> Assignment:
Lines where the string "cette" appears are to be copied from the entries below.

> Input data:
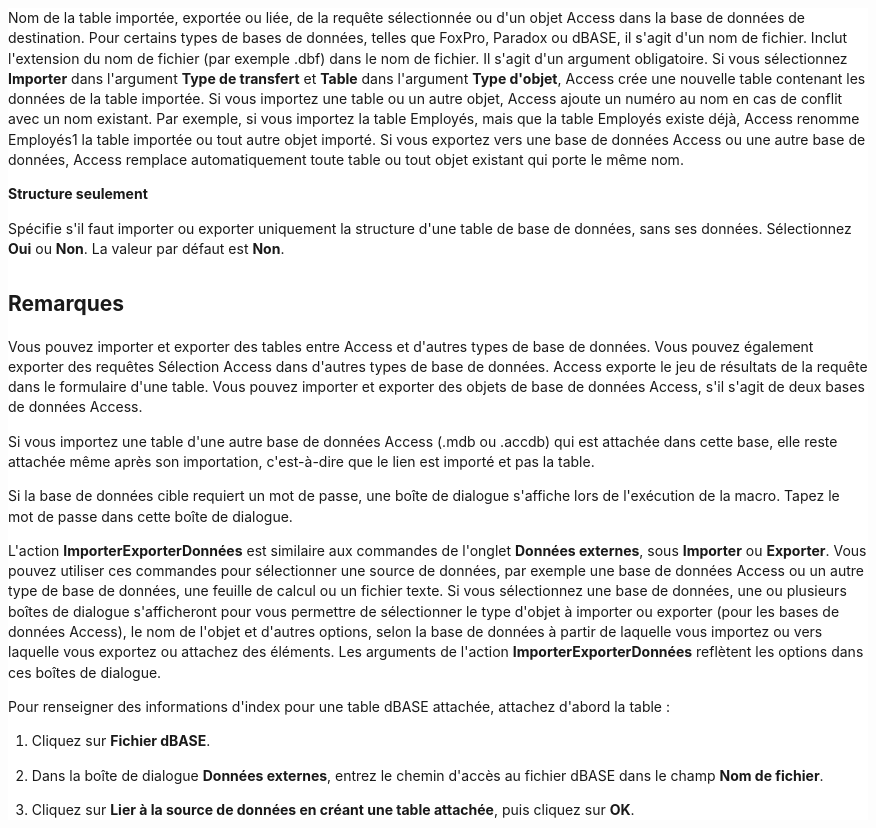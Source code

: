 <td><p>Nom de la table importée, exportée ou liée, de la requête sélectionnée ou d'un objet Access dans la base de données de destination. Pour certains types de bases de données, telles que FoxPro, Paradox ou dBASE, il s'agit d'un nom de fichier. Inclut l'extension du nom de fichier (par exemple .dbf) dans le nom de fichier. Il s'agit d'un argument obligatoire. Si vous sélectionnez <strong>Importer</strong> dans l'argument <strong>Type de transfert</strong> et <strong>Table</strong> dans l'argument <strong>Type d'objet</strong>, Access crée une nouvelle table contenant les données de la table importée. Si vous importez une table ou un autre objet, Access ajoute un numéro au nom en cas de conflit avec un nom existant. Par exemple, si vous importez la table Employés, mais que la table Employés existe déjà, Access renomme Employés1 la table importée ou tout autre objet importé. Si vous exportez vers une base de données Access ou une autre base de données, Access remplace automatiquement toute table ou tout objet existant qui porte le même nom.  </p></td>
</tr>
<tr class="odd">
<td><p><strong>Structure seulement</strong></p></td>
<td><p>Spécifie s'il faut importer ou exporter uniquement la structure d'une table de base de données, sans ses données. Sélectionnez <strong>Oui</strong> ou <strong>Non</strong>. La valeur par défaut est <strong>Non</strong>.  </p></td>
</tr>
</tbody>
</table>


## <a name="remarks"></a>Remarques

Vous pouvez importer et exporter des tables entre Access et d'autres types de base de données. Vous pouvez également exporter des requêtes Sélection Access dans d'autres types de base de données. Access exporte le jeu de résultats de la requête dans le formulaire d'une table. Vous pouvez importer et exporter des objets de base de données Access, s'il s'agit de deux bases de données Access.

Si vous importez une table d'une autre base de données Access (.mdb ou .accdb) qui est attachée dans cette base, elle reste attachée même après son importation, c'est-à-dire que le lien est importé et pas la table.

Si la base de données cible requiert un mot de passe, une boîte de dialogue s'affiche lors de l'exécution de la macro. Tapez le mot de passe dans cette boîte de dialogue.

L'action **ImporterExporterDonnées** est similaire aux commandes de l'onglet **Données externes**, sous **Importer** ou **Exporter**. Vous pouvez utiliser ces commandes pour sélectionner une source de données, par exemple une base de données Access ou un autre type de base de données, une feuille de calcul ou un fichier texte. Si vous sélectionnez une base de données, une ou plusieurs boîtes de dialogue s'afficheront pour vous permettre de sélectionner le type d'objet à importer ou exporter (pour les bases de données Access), le nom de l'objet et d'autres options, selon la base de données à partir de laquelle vous importez ou vers laquelle vous exportez ou attachez des éléments. Les arguments de l'action **ImporterExporterDonnées** reflètent les options dans ces boîtes de dialogue.

Pour renseigner des informations d'index pour une table dBASE attachée, attachez d'abord la table :

1.  Cliquez sur **Fichier dBASE**.

2.  Dans la boîte de dialogue **Données externes**, entrez le chemin d'accès au fichier dBASE dans le champ **Nom de fichier**.

3.  Cliquez sur **Lier à la source de données en créant une table attachée**, puis cliquez sur **OK**.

> Result:
Si vous importez une table d'une autre base de données Access (.mdb ou .accdb) qui est attachée dans cette base, elle reste attachée même après son importation, c'est-à-dire que le lien est importé et pas la table.
Si la base de données cible requiert un mot de passe, une boîte de dialogue s'affiche lors de l'exécution de la macro. Tapez le mot de passe dans cette boîte de dialogue.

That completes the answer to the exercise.